Assigned task:
A line belongs in the answer only if it contains the word "GetApiVersionOk"; copy every such line from the listing below.

Dataset extract below:

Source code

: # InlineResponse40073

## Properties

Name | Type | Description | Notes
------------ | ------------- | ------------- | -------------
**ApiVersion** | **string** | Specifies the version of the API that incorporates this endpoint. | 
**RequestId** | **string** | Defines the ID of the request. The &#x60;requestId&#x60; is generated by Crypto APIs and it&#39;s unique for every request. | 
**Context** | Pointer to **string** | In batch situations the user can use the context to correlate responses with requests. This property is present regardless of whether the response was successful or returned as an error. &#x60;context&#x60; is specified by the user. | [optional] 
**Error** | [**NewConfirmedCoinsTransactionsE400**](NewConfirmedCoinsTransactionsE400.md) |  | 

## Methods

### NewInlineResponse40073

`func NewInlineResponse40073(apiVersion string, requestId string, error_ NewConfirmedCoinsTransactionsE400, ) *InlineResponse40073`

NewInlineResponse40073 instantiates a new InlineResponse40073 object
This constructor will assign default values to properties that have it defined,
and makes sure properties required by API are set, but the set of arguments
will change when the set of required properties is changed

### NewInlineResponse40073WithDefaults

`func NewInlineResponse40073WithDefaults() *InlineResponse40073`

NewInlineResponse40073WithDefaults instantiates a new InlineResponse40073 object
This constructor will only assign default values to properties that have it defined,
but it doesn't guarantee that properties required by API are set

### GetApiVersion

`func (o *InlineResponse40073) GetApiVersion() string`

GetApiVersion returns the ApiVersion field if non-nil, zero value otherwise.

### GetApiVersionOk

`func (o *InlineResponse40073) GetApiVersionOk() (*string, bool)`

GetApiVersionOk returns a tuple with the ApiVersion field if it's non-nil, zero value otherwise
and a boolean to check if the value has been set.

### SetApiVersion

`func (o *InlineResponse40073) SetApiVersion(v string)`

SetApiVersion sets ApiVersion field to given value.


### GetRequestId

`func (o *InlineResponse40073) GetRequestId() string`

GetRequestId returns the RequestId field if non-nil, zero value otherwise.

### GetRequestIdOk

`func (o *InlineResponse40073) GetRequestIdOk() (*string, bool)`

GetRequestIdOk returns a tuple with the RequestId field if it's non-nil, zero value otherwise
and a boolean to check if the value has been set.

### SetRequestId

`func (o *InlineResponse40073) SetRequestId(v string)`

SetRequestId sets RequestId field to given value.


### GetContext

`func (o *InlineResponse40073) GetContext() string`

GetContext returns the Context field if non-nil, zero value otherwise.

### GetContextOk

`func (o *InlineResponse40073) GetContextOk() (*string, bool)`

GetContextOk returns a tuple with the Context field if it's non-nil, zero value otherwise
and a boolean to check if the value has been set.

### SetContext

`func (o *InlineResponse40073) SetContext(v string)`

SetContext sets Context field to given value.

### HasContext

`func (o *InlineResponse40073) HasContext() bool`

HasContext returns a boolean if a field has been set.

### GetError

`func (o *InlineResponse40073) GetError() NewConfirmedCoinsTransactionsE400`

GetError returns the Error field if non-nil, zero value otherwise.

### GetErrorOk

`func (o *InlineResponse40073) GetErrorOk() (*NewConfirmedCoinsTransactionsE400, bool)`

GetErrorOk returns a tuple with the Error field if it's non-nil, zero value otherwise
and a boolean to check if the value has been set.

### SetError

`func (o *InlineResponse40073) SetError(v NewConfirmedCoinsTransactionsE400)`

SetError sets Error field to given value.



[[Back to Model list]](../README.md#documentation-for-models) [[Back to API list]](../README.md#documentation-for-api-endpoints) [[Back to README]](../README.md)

End of Dataset extract.
Dataset extract below:

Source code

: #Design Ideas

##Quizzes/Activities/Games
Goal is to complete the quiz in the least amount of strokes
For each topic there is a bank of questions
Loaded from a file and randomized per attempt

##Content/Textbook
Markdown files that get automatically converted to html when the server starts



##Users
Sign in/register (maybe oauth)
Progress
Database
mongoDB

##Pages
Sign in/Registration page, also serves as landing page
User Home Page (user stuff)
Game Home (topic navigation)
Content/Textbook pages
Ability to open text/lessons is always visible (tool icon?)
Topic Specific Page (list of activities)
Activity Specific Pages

End of Dataset extract.

Response:
### GetApiVersionOk
`func (o *InlineResponse40073) GetApiVersionOk() (*string, bool)`
GetApiVersionOk returns a tuple with the ApiVersion field if it's non-nil, zero value otherwise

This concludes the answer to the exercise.